Our brain and mammograms
The utility of mammograms in improving survival from breast cancer suffered another blow. From a rational point of view, the idea that women without any risk factors will benefit from regular mammograms is dead and buried, 6 feet under with the coffin nailed shut. And yet, many women feel a strong pull to get a mammogram. I think there are generally two reasons. First, we humans are spectacularly irrational, emotionally driven animals. I can not do any better than Chris Mooney did in a Mother Jones article in explaining this. So I strongly recommend that you check out Chris’ article: http://www.motherjones.com/politics/2011/03/denial-science-chris-mooney. In brief, put an emotional viewpoint in the ring with a logical laying out of the facts, and the emotional viewpoint will score a knock-out in no time flat. Regardless of their content or source, facts and reason don’t stand a chance against emotionally held beliefs.
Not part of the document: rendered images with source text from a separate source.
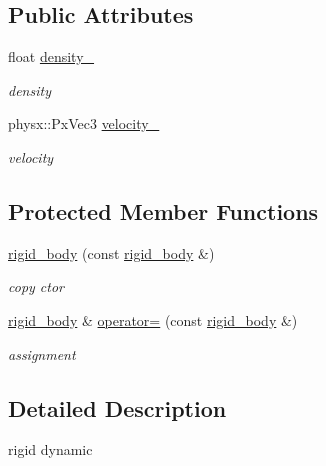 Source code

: \subsection*{Public Attributes}
\begin{DoxyCompactItemize}
\item 
float \hyperlink{classnebula_1_1content_1_1actor_1_1physics_1_1rigid__body_a2d5df055b3d881f8ce87cf078261c142}{density\_\-}
\begin{DoxyCompactList}\small\item\em density \item\end{DoxyCompactList}\item 
physx::PxVec3 \hyperlink{classnebula_1_1content_1_1actor_1_1physics_1_1rigid__body_abefc32c16035c731bcdfaa4deedbfb78}{velocity\_\-}
\begin{DoxyCompactList}\small\item\em velocity \item\end{DoxyCompactList}\end{DoxyCompactItemize}
\subsection*{Protected Member Functions}
\begin{DoxyCompactItemize}
\item 
\hyperlink{classnebula_1_1content_1_1actor_1_1physics_1_1rigid__body_ac507978a93f6acbf1d81f41cffbc1c04}{rigid\_\-body} (const \hyperlink{classnebula_1_1content_1_1actor_1_1physics_1_1rigid__body}{rigid\_\-body} \&)
\begin{DoxyCompactList}\small\item\em copy ctor \item\end{DoxyCompactList}\item 
\hyperlink{classnebula_1_1content_1_1actor_1_1physics_1_1rigid__body}{rigid\_\-body} \& \hyperlink{classnebula_1_1content_1_1actor_1_1physics_1_1rigid__body_afeaa8197cacc9b3f9e2b618f0ee0443b}{operator=} (const \hyperlink{classnebula_1_1content_1_1actor_1_1physics_1_1rigid__body}{rigid\_\-body} \&)
\begin{DoxyCompactList}\small\item\em assignment \item\end{DoxyCompactList}\end{DoxyCompactItemize}


\subsection{Detailed Description}
rigid dynamic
The second reason that women still want mammograms despite a complete lack of evidence for their efficacy in improving survival is that most women have no way to make sense of mammograms’ lack of efficacy. This essentially puts emotion in an uncontested fight. There is no logical framework within which to understand the evidence regarding mammograms. So here is a framework. Cancer cells have a natural history. They are in a competition with other cells for the body’s resources. Some cancer cells are successful and consequently wreak havoc. But many other cancer cells lose out and die. We want to learn much more about cancer cells’ life histories. Hopefully one day we can predict which cancer cells will die out on their own (no treatment needed) and which are bound for success (treatment needed). At present mammograms do a poor job of distinguishing between these two types of cancer cells. Consequently the mammograms are crying wolf a lot!! So many of the tumors that are “caught” by mammograms are not bound for success. Even though they would have gone on to nothing, these tumors are treated once they are found. And there is the added risk that by bothering cancer cells with surgery or radiation, we change their course, tickling a cancer cell may transform it from something innocuous into something malignant. By the way if you are interested in the life-and-death evolutionary struggle of cancer cells, check out Evolution and Medicine by Robert Perlman (OUP, 2013).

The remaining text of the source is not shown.